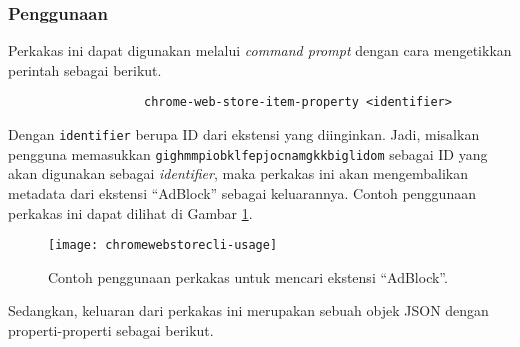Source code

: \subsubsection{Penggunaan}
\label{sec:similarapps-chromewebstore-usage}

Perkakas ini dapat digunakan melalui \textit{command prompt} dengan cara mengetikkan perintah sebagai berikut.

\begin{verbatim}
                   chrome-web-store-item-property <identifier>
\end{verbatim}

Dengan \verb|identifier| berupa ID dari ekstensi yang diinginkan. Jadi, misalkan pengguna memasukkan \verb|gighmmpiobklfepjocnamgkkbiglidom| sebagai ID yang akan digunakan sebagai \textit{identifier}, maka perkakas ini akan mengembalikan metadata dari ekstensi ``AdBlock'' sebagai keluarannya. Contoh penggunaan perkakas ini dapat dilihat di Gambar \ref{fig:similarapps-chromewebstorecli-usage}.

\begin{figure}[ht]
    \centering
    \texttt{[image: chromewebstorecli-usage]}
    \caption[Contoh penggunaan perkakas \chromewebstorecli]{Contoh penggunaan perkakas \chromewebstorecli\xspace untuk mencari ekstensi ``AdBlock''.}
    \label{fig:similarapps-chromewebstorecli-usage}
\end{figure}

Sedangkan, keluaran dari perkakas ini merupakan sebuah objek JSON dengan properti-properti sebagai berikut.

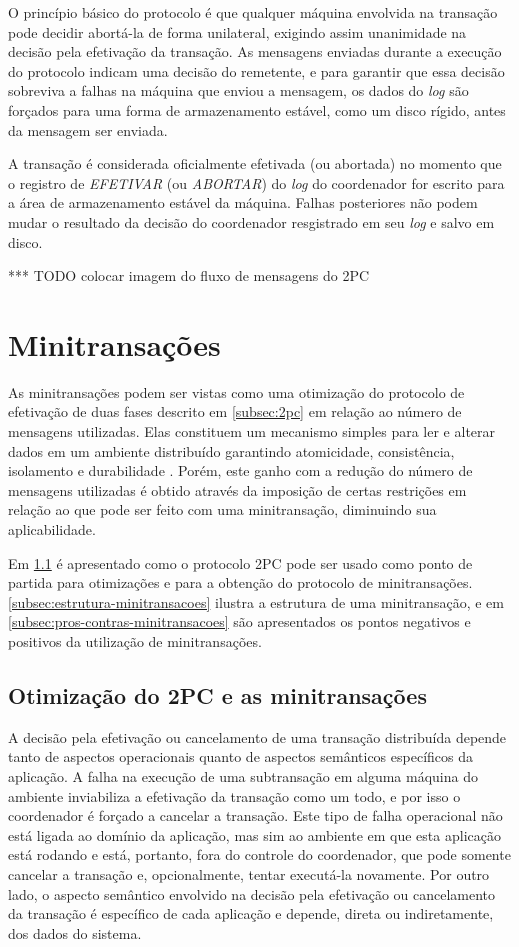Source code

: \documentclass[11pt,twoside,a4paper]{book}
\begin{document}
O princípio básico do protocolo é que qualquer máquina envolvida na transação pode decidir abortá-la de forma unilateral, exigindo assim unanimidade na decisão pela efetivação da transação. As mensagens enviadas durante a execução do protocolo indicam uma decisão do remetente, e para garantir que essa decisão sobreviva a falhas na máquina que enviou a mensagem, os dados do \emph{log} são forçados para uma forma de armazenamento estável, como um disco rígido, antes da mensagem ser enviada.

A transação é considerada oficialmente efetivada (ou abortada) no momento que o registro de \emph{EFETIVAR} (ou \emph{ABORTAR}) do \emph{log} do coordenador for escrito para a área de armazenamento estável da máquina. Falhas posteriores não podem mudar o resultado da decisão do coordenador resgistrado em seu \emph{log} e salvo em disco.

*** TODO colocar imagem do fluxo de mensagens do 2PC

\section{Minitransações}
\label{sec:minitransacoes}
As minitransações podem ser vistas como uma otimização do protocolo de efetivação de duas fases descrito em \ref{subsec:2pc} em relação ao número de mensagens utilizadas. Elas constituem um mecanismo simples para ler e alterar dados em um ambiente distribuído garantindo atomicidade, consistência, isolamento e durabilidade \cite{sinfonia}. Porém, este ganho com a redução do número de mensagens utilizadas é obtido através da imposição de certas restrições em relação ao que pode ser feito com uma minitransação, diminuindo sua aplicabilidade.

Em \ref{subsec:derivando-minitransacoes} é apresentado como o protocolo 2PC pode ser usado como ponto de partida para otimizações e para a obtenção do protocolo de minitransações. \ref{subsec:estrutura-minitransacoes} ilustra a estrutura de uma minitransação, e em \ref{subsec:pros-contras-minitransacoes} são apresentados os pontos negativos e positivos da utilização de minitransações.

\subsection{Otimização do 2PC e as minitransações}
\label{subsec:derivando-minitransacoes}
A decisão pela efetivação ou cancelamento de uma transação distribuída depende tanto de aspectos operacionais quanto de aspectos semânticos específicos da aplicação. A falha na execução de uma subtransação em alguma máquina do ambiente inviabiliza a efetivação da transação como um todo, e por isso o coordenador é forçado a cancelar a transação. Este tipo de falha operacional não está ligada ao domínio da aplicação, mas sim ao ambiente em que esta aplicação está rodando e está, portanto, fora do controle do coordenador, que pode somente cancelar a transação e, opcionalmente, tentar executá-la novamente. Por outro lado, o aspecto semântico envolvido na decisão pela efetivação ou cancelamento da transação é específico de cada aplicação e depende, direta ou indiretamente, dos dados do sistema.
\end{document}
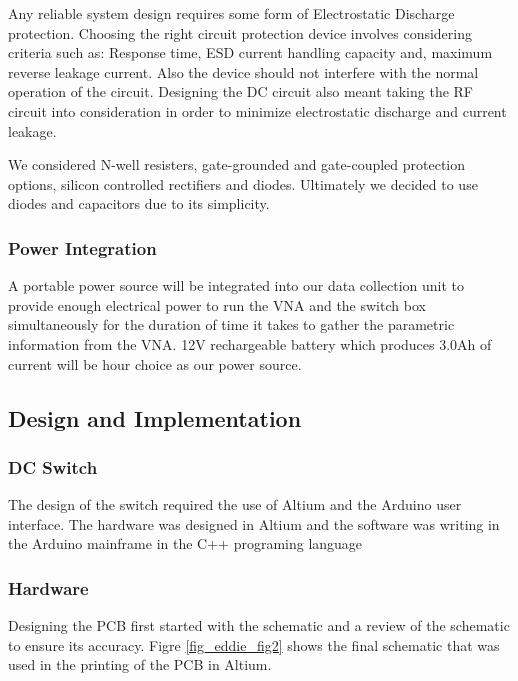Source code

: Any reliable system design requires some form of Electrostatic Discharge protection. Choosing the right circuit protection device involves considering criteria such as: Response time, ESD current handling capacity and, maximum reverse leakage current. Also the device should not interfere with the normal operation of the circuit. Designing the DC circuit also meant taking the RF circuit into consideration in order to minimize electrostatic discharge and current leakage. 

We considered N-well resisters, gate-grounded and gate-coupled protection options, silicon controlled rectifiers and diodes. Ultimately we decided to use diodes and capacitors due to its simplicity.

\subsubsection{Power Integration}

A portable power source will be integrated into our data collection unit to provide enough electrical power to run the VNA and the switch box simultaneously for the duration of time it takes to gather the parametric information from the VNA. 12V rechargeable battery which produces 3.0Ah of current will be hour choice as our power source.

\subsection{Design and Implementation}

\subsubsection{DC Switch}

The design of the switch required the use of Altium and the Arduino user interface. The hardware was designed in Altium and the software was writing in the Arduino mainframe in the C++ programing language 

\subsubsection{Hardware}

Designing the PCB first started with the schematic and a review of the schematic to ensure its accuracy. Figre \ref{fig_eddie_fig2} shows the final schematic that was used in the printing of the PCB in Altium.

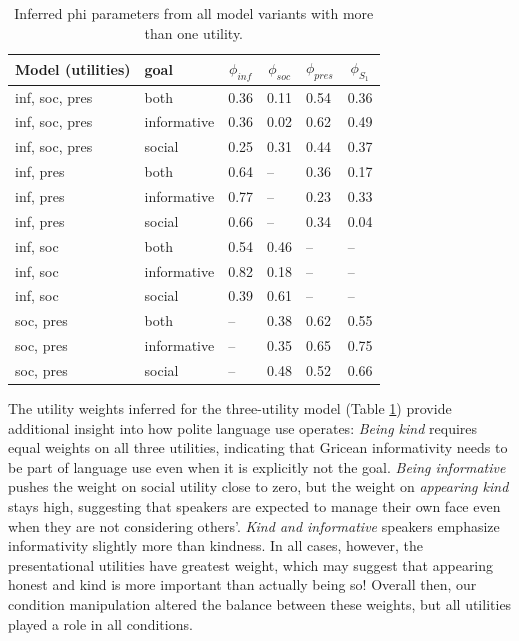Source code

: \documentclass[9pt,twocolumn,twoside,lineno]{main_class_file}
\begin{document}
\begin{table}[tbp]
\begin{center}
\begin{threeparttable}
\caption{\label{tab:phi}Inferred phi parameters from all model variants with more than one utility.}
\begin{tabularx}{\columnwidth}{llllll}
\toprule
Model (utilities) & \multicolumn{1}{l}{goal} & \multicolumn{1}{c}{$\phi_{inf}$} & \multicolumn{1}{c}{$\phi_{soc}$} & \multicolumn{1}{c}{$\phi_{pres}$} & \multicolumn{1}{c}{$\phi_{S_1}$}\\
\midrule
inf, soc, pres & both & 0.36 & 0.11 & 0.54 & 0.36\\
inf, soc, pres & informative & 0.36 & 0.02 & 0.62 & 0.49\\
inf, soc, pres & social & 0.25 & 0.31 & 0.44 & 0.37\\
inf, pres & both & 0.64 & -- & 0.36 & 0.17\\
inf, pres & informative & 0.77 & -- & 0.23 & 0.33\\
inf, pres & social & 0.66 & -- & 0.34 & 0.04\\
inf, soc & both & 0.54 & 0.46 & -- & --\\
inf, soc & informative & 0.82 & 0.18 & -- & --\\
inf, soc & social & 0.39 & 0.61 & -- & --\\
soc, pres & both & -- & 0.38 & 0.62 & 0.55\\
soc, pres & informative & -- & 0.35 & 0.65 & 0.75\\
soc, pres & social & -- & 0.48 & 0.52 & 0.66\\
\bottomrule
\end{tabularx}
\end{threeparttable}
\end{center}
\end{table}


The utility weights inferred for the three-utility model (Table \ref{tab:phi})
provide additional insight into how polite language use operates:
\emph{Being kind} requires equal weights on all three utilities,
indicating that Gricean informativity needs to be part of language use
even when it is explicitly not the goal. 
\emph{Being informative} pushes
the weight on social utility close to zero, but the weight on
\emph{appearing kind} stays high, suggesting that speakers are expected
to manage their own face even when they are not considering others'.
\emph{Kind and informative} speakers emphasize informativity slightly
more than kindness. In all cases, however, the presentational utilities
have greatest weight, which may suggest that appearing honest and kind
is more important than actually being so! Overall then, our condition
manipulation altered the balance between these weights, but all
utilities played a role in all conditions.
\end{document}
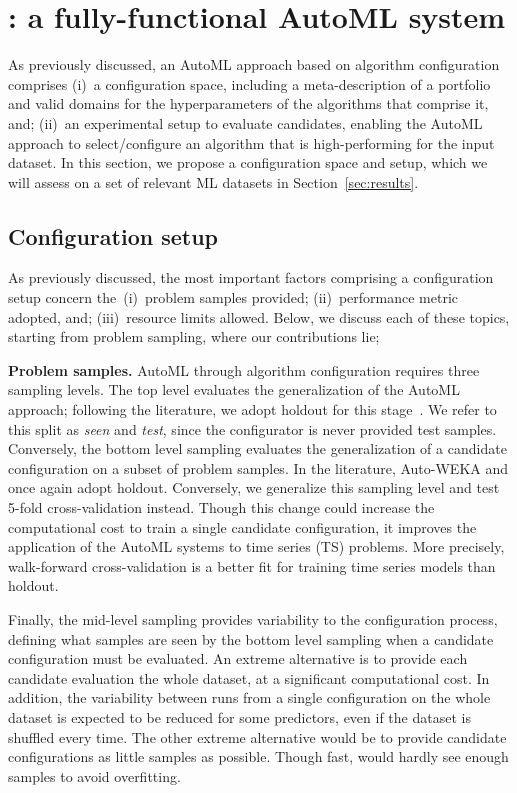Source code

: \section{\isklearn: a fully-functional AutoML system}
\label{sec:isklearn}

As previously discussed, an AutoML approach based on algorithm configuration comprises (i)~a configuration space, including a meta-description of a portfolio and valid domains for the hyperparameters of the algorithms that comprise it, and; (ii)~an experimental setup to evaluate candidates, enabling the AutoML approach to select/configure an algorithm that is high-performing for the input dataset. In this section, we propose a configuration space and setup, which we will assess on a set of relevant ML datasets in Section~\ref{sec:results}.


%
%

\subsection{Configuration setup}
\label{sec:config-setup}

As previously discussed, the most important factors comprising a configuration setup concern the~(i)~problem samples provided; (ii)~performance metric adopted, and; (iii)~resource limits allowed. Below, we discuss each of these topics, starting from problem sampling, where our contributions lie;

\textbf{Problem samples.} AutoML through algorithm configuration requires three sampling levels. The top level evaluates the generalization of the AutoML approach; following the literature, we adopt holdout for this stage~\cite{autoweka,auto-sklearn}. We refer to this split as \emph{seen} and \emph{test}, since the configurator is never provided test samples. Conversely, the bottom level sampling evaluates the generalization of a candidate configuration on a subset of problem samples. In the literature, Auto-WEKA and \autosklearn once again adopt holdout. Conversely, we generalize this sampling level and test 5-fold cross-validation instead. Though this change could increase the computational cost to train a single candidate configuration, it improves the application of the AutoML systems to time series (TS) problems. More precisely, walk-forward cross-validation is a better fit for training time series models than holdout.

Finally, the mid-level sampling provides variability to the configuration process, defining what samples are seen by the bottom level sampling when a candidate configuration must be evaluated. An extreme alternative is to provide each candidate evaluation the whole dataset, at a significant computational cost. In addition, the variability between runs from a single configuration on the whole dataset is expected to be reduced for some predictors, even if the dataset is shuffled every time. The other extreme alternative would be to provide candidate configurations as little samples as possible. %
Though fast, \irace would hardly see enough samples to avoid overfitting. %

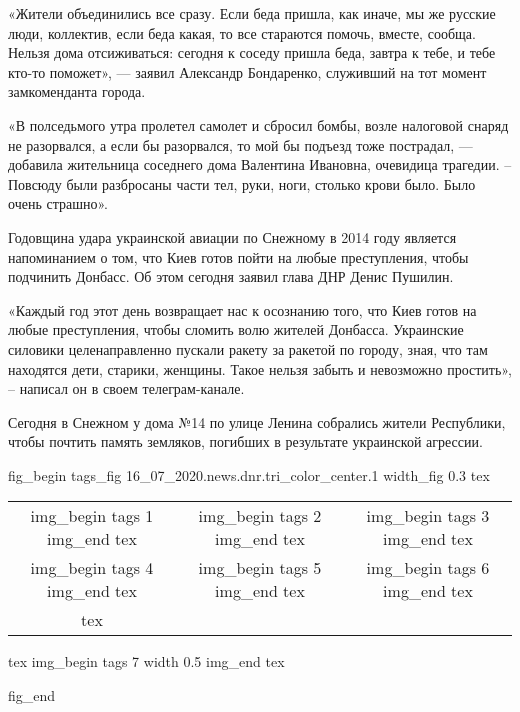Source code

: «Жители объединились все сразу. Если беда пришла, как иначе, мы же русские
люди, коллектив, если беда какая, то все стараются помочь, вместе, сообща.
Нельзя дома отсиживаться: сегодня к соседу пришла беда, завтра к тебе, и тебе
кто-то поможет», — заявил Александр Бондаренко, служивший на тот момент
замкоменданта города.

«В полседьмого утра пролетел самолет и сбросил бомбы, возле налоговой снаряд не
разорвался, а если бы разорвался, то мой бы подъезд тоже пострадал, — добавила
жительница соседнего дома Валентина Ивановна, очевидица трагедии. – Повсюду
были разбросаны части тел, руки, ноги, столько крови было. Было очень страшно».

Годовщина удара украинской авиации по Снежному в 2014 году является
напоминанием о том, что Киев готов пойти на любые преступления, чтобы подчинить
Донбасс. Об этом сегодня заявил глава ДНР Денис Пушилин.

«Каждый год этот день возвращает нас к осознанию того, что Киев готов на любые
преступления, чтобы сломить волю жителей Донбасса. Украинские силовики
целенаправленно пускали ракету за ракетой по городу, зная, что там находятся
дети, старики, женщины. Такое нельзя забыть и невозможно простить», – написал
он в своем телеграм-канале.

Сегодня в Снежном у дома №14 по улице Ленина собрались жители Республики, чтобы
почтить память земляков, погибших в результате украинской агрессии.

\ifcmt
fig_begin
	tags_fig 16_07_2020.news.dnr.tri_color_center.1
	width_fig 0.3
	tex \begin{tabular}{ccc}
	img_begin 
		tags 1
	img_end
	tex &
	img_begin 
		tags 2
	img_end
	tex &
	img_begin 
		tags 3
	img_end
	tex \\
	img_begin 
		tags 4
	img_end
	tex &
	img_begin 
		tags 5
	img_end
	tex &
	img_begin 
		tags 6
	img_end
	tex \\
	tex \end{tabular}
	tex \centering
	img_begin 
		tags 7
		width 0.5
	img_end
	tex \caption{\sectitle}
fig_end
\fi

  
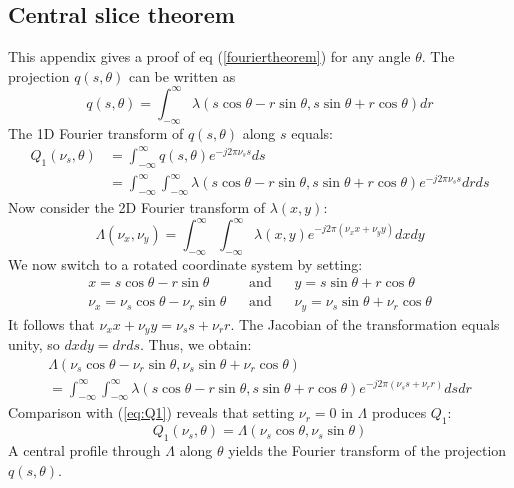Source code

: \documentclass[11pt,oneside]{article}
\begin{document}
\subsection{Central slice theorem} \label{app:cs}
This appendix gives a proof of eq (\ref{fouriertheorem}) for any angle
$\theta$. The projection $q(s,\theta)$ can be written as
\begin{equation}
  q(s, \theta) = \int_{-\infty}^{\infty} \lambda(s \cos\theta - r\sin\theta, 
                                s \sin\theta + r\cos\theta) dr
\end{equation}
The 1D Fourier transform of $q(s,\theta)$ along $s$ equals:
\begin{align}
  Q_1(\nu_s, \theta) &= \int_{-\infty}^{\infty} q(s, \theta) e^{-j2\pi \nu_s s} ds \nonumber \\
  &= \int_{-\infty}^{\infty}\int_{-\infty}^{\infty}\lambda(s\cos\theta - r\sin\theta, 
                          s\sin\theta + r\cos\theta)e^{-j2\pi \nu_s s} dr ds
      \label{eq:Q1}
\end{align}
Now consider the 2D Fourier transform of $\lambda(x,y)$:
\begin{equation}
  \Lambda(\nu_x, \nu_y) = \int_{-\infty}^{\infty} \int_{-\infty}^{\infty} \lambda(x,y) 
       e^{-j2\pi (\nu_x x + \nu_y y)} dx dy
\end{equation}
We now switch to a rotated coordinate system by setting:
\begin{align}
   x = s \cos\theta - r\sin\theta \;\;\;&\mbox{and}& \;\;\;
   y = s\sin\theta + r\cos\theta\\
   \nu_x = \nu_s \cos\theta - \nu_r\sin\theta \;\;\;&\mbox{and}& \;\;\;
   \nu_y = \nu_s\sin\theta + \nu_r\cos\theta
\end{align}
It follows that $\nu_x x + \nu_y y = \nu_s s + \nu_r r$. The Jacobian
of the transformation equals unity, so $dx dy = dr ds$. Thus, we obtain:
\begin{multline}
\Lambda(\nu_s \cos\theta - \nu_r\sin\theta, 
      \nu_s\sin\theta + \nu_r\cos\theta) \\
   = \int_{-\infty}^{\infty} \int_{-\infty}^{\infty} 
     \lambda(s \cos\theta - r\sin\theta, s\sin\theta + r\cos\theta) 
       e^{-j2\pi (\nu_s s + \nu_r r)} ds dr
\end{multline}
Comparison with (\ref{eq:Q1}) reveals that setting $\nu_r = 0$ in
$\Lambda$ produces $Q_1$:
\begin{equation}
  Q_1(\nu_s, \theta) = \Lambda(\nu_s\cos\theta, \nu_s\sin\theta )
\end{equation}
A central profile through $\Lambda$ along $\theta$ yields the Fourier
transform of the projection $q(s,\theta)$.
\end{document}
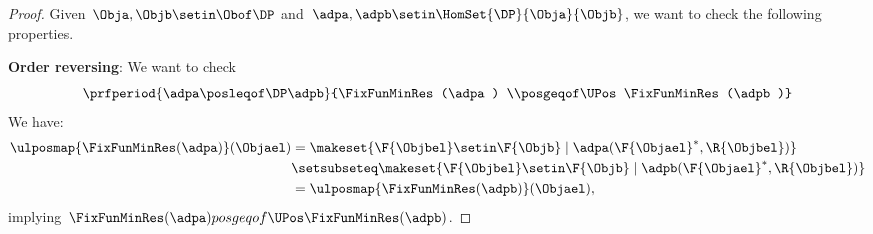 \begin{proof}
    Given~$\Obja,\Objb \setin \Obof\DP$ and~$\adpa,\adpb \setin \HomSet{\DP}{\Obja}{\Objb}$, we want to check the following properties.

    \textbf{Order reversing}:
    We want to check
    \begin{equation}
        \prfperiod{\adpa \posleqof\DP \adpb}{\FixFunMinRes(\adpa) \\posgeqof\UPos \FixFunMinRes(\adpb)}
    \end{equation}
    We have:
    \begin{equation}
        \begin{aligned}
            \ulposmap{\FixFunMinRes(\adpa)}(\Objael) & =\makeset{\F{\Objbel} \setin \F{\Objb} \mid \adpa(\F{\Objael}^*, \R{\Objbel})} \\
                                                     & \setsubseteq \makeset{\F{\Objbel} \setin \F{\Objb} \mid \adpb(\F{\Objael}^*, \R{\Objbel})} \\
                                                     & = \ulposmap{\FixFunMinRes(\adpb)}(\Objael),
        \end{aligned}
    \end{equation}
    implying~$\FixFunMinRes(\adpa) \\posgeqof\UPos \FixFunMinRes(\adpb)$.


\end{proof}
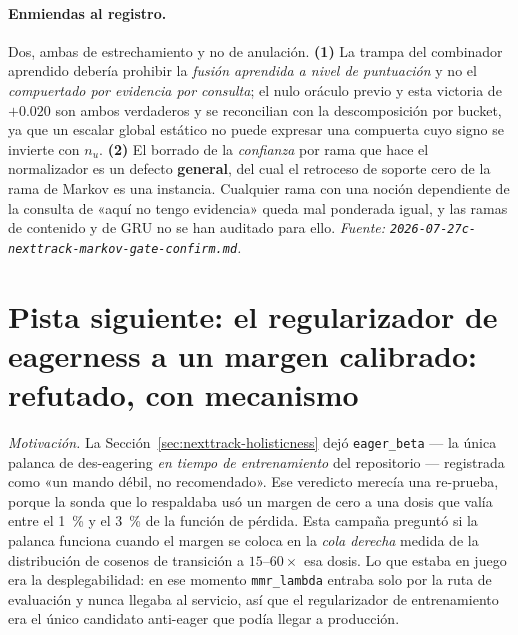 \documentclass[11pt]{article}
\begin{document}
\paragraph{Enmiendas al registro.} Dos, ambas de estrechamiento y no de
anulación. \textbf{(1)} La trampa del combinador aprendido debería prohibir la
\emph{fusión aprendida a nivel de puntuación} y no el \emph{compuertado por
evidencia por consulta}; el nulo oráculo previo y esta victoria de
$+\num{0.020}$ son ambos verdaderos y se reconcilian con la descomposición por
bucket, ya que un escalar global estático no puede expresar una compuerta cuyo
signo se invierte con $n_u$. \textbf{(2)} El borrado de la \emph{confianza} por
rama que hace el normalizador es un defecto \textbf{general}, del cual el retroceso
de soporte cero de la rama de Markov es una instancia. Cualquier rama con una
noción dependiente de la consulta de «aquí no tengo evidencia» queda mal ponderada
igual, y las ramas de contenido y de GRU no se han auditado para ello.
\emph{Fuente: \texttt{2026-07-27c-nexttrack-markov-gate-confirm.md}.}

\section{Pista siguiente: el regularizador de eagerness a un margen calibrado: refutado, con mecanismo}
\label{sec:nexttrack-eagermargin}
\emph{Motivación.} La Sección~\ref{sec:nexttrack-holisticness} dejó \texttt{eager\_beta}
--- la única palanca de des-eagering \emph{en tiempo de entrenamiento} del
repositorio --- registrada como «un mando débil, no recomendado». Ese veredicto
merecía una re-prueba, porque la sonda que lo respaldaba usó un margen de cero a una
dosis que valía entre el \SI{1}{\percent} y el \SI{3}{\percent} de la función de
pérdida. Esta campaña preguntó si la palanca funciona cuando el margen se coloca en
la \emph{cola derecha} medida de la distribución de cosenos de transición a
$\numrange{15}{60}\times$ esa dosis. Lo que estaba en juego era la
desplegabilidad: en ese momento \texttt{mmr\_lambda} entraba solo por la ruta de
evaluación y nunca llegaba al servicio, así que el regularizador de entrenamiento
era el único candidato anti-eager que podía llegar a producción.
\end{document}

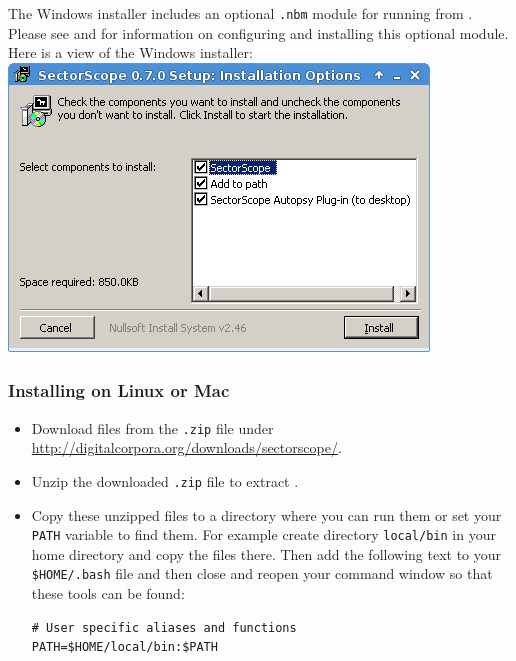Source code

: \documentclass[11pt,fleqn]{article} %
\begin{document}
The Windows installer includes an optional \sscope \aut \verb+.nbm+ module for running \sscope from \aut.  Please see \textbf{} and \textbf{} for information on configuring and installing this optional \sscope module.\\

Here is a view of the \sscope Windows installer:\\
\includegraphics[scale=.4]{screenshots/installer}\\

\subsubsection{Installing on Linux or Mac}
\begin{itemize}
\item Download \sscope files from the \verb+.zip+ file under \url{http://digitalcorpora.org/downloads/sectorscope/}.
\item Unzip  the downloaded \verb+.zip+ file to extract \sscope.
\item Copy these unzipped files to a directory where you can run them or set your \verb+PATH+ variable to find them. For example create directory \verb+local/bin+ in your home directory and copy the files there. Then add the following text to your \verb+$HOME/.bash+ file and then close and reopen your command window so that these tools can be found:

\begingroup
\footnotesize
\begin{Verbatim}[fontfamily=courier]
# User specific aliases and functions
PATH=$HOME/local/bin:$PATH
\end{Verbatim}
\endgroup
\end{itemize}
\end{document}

+ + + + +

■ **EXERCISE AIM**
Take the records above and return, word for word, only the lines that fall from the line with "Нельзя дома отсиживаться: сегодня" to the line with "целенаправленно пускали ракету", both of them included.

■ **WRITTEN ANSWER**
Нельзя дома отсиживаться: сегодня к соседу пришла беда, завтра к тебе, и тебе
кто-то поможет», — заявил Александр Бондаренко, служивший на тот момент
замкоменданта города.

«В полседьмого утра пролетел самолет и сбросил бомбы, возле налоговой снаряд не
разорвался, а если бы разорвался, то мой бы подъезд тоже пострадал, — добавила
жительница соседнего дома Валентина Ивановна, очевидица трагедии. – Повсюду
были разбросаны части тел, руки, ноги, столько крови было. Было очень страшно».

Годовщина удара украинской авиации по Снежному в 2014 году является
напоминанием о том, что Киев готов пойти на любые преступления, чтобы подчинить
Донбасс. Об этом сегодня заявил глава ДНР Денис Пушилин.

«Каждый год этот день возвращает нас к осознанию того, что Киев готов на любые
преступления, чтобы сломить волю жителей Донбасса. Украинские силовики
целенаправленно пускали ракету за ракетой по городу, зная, что там находятся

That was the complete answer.